*** Begin section ***

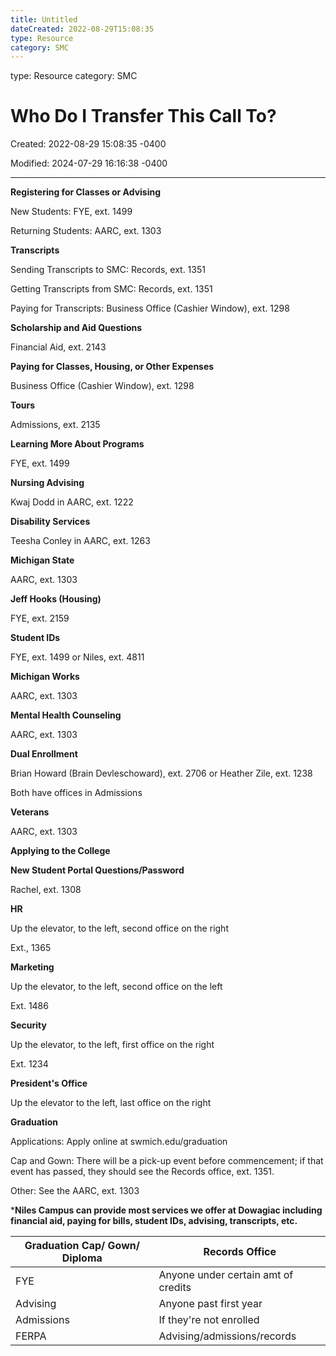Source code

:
 ```yaml
---
title: Untitled
dateCreated: 2022-08-29T15:08:35
type: Resource
category: SMC
---
```

type: Resource
category: SMC

# Who Do I Transfer This Call To?

Created: 2022-08-29 15:08:35 -0400

Modified: 2024-07-29 16:16:38 -0400

---

**Registering for Classes or Advising**

New Students: FYE, ext. 1499

Returning Students: AARC, ext. 1303



**Transcripts**

Sending Transcripts to SMC: Records, ext. 1351

Getting Transcripts from SMC: Records, ext. 1351

Paying for Transcripts: Business Office (Cashier Window), ext. 1298



**Scholarship and Aid Questions**

Financial Aid, ext. 2143



**Paying for Classes, Housing, or Other Expenses**

Business Office (Cashier Window), ext. 1298



**Tours**

Admissions, ext. 2135



**Learning More About Programs**

FYE, ext. 1499



**Nursing Advising**

Kwaj Dodd in AARC, ext. 1222



**Disability Services**

Teesha Conley in AARC, ext. 1263



**Michigan State**

AARC, ext. 1303



**Jeff Hooks (Housing)**

FYE, ext. 2159



**Student IDs**

FYE, ext. 1499 or Niles, ext. 4811



**Michigan Works**

AARC, ext. 1303



**Mental Health Counseling**

AARC, ext. 1303



**Dual Enrollment**

Brian Howard (Brain Devleschoward), ext. 2706 or Heather Zile, ext. 1238

Both have offices in Admissions



**Veterans**

AARC, ext. 1303



**Applying to the College**

**New Student Portal Questions/Password**

Rachel, ext. 1308



**HR**

Up the elevator, to the left, second office on the right

Ext., 1365



**Marketing**

Up the elevator, to the left, second office on the left

Ext. 1486



**Security**

Up the elevator, to the left, first office on the right

Ext. 1234



**President's Office**

Up the elevator to the left, last office on the right



**Graduation**

Applications: Apply online at swmich.edu/graduation

Cap and Gown: There will be a pick-up event before commencement; if that event has passed, they should see the Records office, ext. 1351.

Other: See the AARC, ext. 1303



***Niles Campus can provide most services we offer at Dowagiac including financial aid, paying for bills, student IDs, advising, transcripts, etc.**









| Graduation Cap/ Gown/ Diploma | Records Office                      |
|-------------------------------|-------------------------------------|
| FYE                           | Anyone under certain amt of credits |
| Advising                      | Anyone past first year              |
| Admissions                    | If they're not enrolled            |
| FERPA                         | Advising/admissions/records         |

*** End section ***

Give back exactly the lines running from the line that has "Applications: Apply online" to the end of the entries above.

Applications: Apply online at swmich.edu/graduation

Cap and Gown: There will be a pick-up event before commencement; if that event has passed, they should see the Records office, ext. 1351.

Other: See the AARC, ext. 1303



***Niles Campus can provide most services we offer at Dowagiac including financial aid, paying for bills, student IDs, advising, transcripts, etc.**









| Graduation Cap/ Gown/ Diploma | Records Office                      |
|-------------------------------|-------------------------------------|
| FYE                           | Anyone under certain amt of credits |
| Advising                      | Anyone past first year              |
| Admissions                    | If they're not enrolled            |
| FERPA                         | Advising/admissions/records         |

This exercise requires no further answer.